Production of Recombinant LysM-Fuison Proteins for Non-GMO Anchoring on Lactic Acid Bacteria

Abstract

Lactic acid bacteria (LAB) are traditionally used in the production and preservation of food and are natural inhabitants of the human gastrointestinal tract. This makes LAB generally regarded as safe for consumption. Some LAB exhibit probiotic properties and immunomodulatory effects, which contribute to their potential as ideal candidates as delivery vectors of immunogens. This study is part of a larger research project where the long-term goal is to develop mucosal vaccines by utilizing LAB as delivery vectors for antigens without genetically modifying the bacteria.

The aim of this thesis was to produce, purify, and anchor heterologous proteins to the cell wall of LAB using LysM-domains. In this work, two LysM-domains were used, one derived from Lactiplantibacillus pentosus KW1 and the other from L. pentosus KW2. These domains were fused N-terminally to the HaloTag reporter gene and the NetB W262A vaccine antigen. This antigen is a mutated form of the virulence factor NetB, produced by Clostridium perfringens, which causes necrotic enteritis in poultry. The fusion sequences were cloned into the inducible pBAD/HisB system and expressed in E. coli. Several attempts were made to optimize the production of soluble protein, including varying production conditions and the selection of production strain.

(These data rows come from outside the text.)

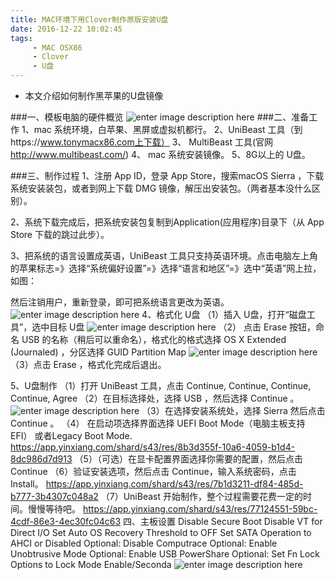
 ```yaml
---
title: MAC环境下用Clover制作原版安装U盘
date: 2016-12-22 10:02:45
tags:
	 - MAC OSX86
	 - Clover
	 - U盘
---
```

+ 本文介绍如何制作黑苹果的U盘镜像
 <!-- more -->

###一、模板电脑的硬件概览
![enter image description here](https://app.yinxiang.com/shard/s43/res/690f6ffc-8e3f-4861-8988-0657d4ec5d28)
###二、准备工作
1、mac 系统环境，白苹果、黑屏或虚拟机都行。
2、UniBeast 工具（到https://www.tonymacx86.com上下载）
3、 MultiBeast 工具(官网 http://www.multibeast.com/)
4、 mac 系统安装镜像。
5、8G以上的 U盘。

###三、制作过程
1、注册 App ID，登录 App Store，搜索macOS Sierra ，下载系统安装装包，或者到网上下载 DMG 镜像，解压出安装包。（两者基本没什么区别）。

2、系统下载完成后，把系统安装包复制到Application(应用程序)目录下（从 App Store 下载的跳过此步）。

3、把系统的语言设置成英语，UniBeast 工具只支持英语环境。点击电脑左上角的苹果标志=》选择“系统偏好设置”=》选择“语言和地区”=》选中“英语”网上拉，如图：

然后注销用户，重新登录，即可把系统语言更改为英语。
![enter image description here](https://app.yinxiang.com/shard/s43/res/4ed33835-22b1-4cfc-9dd4-141be57479fe)
4、格式化 U盘
（1）插入 U盘，打开“磁盘工具”，选中目标 U盘
![enter image description here](https://app.yinxiang.com/shard/s43/res/8b90d831-b44e-4e2c-bf36-1da48cc16089)
（2） 点击 Erase 按钮，命名 USB 的名称（稍后可以重命名），格式化的格式选择  OS X Extended (Journaled) ，分区选择  GUID Partition Map
![enter image description here](https://app.yinxiang.com/shard/s43/res/3a955afe-1e77-4047-97b1-5c315706b604)
（3）点击 Erase ，格式化完成后退出。

5、U盘制作
（1）打开 UniBeast 工具，点击 Continue, Continue, Continue, Continue, Agree
（2）在目标选择处，选择 USB ，然后选择 Continue 。
![enter image description here](https://app.yinxiang.com/shard/s43/res/0115fea2-e8c4-451f-83f5-c678594b7d37)
（3）在选择安装系统处，选择 Sierra 然后点击 Continue 。
（4） 在启动项选择界面选择 UEFI Boot Mode（电脑主板支持 EFI） 或者Legacy Boot Mode.
https://app.yinxiang.com/shard/s43/res/8b3d355f-10a6-4059-b1d4-8dc986d7d913
（5）（可选）在显卡配置界面选择你需要的配置，然后点击 Continue
（6）验证安装选项，然后点击 Continue，输入系统密码，点击 Install。
https://app.yinxiang.com/shard/s43/res/7b1d3211-df84-485d-b777-3b4307c048a2
（7）UniBeast 开始制作，整个过程需要花费一定的时间。慢慢等待吧。
https://app.yinxiang.com/shard/s43/res/77124551-59bc-4cdf-86e3-4ec30fc04c63
四、主板设置
Disable Secure Boot
Disable VT for Direct I/O
Set Auto OS Recovery Threshold to OFF
Set SATA Operation to AHCI or Disabled
Optional: Disable Computrace
Optional: Enable Unobtrusive Mode
Optional: Enable USB PowerShare
Optional: Set Fn Lock Options to Lock Mode Enable/Seconda
![enter image description here](https://app.yinxiang.com/shard/s43/res/056bb752-99bc-4a23-9366-4c48034dfecd)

The fusion proteins were purified and bound to LAB under various binding conditions to evaluate their binding properties. Binding reactions were analyzed using SDS-PAGE and/or flow cytometry. Among the tested LAB, L. pentosus KW1 demonstrated the highest binding capacity to KW2_LysM_HaloTag, with minimal influence of temperature and reaction time on the amount of bound protein. However, different washing conditions for the bacterial cells prior to the binding reaction revealed that components in the MRS medium might affect the interaction between the LysM-domain and the peptidoglycan in the cell wall. To investigate the influence of cell wall components on the interaction, KW2_LysM_HaloTag was bound to peptidoglycan from Lactiplantibacillus plantarum WCFS1 and showed binding in PBS at pH 5.4. PBS buffers with varying pH were also used in the binding reactions and indicated that the interaction was pH dependent. The binding strength between the proteins and L. pentosus KW1 was evaluated by washing the bound protein with PBS, and the LysM-anchored proteins exhibited relatively stable binding. The characterization performed in this study demonstrated that the LysM-domain is essential for facilitating binding, and the binding of LysM-anchored proteins to L. pentosus KW1 highlights a promising potential for further development of a non-genetically modified LAB-based vaccine against necrotic enteritis in poultry.